$15-per-hour wages go to Washington: What's next?
The District of Columbia City Council is in the process of approving a controversial measure to mandate a $15 per hour minimum wage, as the nation's capital moves to contribute its own experience to a national discussion.
The District of Columbia has approved a measure to raise its official minimum wage to $15 per hour, a possible solution increasingly cited for the stagnation of wages in low-paying jobs.
The Fight for $15 movement's controversial solution for income inequality has rallied fast-food, home care, and retail workers to protests around the country and successfully convinced a number of cities and states around the country to adopt the experiment.
The city council of Washington, D.C., voted unanimously to join in, passing a measure on Tuesday to move the district's minimum hourly wage to $15 by 2020. The final vote is set for later in June, but Mayor Muriel Bowser (D) has already promised to sign the bill.
"Raising the minimum wage will help address the issues of residents being pushed out of the District due to rising costs of living and income inequality," said co-sponsor Councilmember Vincent Orange in a hearing.
Mr. Orange and other supporters of the bill – including unions – said the district's rapid growth and healthy economy make a swift move economically viable. The district's current minimum hourly wage is $10.50, up from the federal minimum of $7.25, but it will rise by a full dollar as of July 1. Increases tied to inflation are planned after the $15 goal is reached.
A report by the Economic Policy Institute (EPI), which supports such initiatives, estimated the bill would increase the income of 114,000 workers and one-fifth of the district's private sector.
"Once the minimum wage reaches $15, the average affected worker would earn roughly $2,900 more each year than she does today," according to an EPI report by David Cooper.
Some councilmembers worried this wage increase is too shallow, while others outside the council worried it had gone too far. The district's Chamber of Commerce opposes the measure, saying it should wait until the network of suburbs surrounding the nation's capitol mirror the move. The district's restaurant sector also opposed the move as unsustainable and threatened layoffs if it passed.
A similar situation is playing out in Portland, Maine, where the city raised its hourly minimum wage to $10.10 while the rest of the state did not, as The Christian Science Monitor's Simon Montlake reported.
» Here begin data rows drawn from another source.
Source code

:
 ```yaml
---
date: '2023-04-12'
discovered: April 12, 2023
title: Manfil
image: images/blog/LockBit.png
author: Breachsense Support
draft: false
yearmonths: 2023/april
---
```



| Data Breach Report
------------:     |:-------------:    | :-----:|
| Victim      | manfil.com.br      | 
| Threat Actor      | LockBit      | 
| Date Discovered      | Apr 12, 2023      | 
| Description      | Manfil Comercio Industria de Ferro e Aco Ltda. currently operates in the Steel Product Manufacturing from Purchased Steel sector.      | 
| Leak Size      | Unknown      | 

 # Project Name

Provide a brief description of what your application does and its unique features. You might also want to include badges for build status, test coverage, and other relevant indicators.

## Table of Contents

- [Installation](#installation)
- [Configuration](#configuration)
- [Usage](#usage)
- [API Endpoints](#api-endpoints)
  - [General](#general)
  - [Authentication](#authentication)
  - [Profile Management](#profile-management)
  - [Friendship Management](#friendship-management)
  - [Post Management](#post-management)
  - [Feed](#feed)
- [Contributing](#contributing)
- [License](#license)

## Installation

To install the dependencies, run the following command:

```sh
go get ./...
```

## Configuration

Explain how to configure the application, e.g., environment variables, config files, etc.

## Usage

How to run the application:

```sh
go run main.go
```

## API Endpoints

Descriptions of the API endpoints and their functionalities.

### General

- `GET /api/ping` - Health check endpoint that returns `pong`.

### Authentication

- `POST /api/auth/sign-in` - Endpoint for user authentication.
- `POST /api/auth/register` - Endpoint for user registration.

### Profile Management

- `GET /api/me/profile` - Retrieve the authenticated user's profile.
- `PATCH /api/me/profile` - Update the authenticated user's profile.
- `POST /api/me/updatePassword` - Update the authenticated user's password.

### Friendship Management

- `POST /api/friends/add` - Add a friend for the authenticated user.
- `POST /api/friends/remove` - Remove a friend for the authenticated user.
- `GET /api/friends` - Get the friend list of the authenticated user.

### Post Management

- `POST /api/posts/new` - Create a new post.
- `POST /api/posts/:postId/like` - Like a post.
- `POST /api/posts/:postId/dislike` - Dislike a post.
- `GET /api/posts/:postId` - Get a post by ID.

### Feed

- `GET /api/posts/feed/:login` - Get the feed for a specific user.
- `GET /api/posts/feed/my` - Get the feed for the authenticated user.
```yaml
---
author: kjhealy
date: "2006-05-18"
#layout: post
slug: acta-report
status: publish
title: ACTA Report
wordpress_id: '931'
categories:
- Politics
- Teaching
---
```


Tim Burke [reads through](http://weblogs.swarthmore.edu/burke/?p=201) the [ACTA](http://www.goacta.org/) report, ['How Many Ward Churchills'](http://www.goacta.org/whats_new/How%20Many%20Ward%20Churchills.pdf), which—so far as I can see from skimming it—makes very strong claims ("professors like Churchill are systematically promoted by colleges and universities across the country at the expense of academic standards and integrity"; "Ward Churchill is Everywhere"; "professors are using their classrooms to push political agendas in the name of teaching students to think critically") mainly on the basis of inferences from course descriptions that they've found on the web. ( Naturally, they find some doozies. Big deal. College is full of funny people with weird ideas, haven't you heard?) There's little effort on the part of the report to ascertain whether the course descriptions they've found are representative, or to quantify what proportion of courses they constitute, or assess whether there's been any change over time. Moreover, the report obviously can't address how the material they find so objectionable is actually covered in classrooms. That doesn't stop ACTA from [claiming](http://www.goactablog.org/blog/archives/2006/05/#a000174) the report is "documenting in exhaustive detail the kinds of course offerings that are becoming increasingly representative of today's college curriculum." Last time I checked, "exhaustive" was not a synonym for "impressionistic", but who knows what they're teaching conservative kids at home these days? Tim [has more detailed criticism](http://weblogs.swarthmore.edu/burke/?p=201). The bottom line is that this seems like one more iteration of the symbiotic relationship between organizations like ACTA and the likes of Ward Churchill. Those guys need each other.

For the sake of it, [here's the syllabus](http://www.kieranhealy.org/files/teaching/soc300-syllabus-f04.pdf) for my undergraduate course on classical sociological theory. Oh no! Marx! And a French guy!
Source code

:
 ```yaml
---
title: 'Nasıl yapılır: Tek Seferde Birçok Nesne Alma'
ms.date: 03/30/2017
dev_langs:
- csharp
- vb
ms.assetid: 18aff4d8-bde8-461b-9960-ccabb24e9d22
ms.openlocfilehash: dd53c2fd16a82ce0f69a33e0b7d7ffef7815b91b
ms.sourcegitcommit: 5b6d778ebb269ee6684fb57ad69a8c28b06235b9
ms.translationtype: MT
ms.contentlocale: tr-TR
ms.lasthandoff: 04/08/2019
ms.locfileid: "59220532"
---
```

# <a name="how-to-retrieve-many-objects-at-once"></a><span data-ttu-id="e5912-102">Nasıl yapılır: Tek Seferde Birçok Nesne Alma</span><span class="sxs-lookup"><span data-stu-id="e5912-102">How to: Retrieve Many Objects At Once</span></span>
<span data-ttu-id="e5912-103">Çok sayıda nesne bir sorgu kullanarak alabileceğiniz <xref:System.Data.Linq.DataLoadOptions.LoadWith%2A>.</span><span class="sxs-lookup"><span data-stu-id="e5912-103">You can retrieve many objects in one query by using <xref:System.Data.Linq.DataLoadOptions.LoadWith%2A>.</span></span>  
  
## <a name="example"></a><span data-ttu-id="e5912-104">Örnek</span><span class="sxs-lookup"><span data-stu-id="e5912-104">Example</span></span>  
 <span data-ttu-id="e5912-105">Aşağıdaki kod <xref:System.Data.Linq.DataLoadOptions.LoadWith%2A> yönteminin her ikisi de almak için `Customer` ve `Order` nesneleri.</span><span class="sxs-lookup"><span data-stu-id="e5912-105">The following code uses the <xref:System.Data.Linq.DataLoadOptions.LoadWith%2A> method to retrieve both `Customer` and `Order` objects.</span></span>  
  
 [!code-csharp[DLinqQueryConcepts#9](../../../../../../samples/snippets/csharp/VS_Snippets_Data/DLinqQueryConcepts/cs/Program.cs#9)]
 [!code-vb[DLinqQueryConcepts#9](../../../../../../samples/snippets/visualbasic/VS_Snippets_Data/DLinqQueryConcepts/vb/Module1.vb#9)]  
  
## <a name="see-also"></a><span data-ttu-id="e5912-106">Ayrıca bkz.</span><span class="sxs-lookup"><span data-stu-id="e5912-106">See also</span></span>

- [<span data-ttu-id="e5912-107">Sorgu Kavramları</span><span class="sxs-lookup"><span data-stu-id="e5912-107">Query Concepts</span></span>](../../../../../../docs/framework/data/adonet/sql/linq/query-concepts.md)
Some restaurants cut hours, but most have survived, although they point out that $10.10 is an easier jump than $15. The wage increase was as much as 34 percent for some and helped to match the growing city's rent costs, which compare to Boston.
"The sky has not fallen," Greg Dugal, a prominent lobbyist for restaurant and hotel owners, told the Monitor.
Although the cost of living in Portland is much lower than the District of Columbia and its restaurant business relies more on fine dining and family businesses, it has provided one viable example of a wage increase and contributed to the ongoing national discussion:
Taken together, these state and local policies amount to a national experiment in how labor markets operate and how companies respond to rising payroll costs. They add another overlay to the red-blue political map: Democrat-run states tend to favor higher minimum wages, in contrast to Republican-controlled states, particularly in the South. The upshot is that by 2022, states like North Carolina and Alabama could be paying wages half those mandated in New York and California.
This report contains material from Reuters.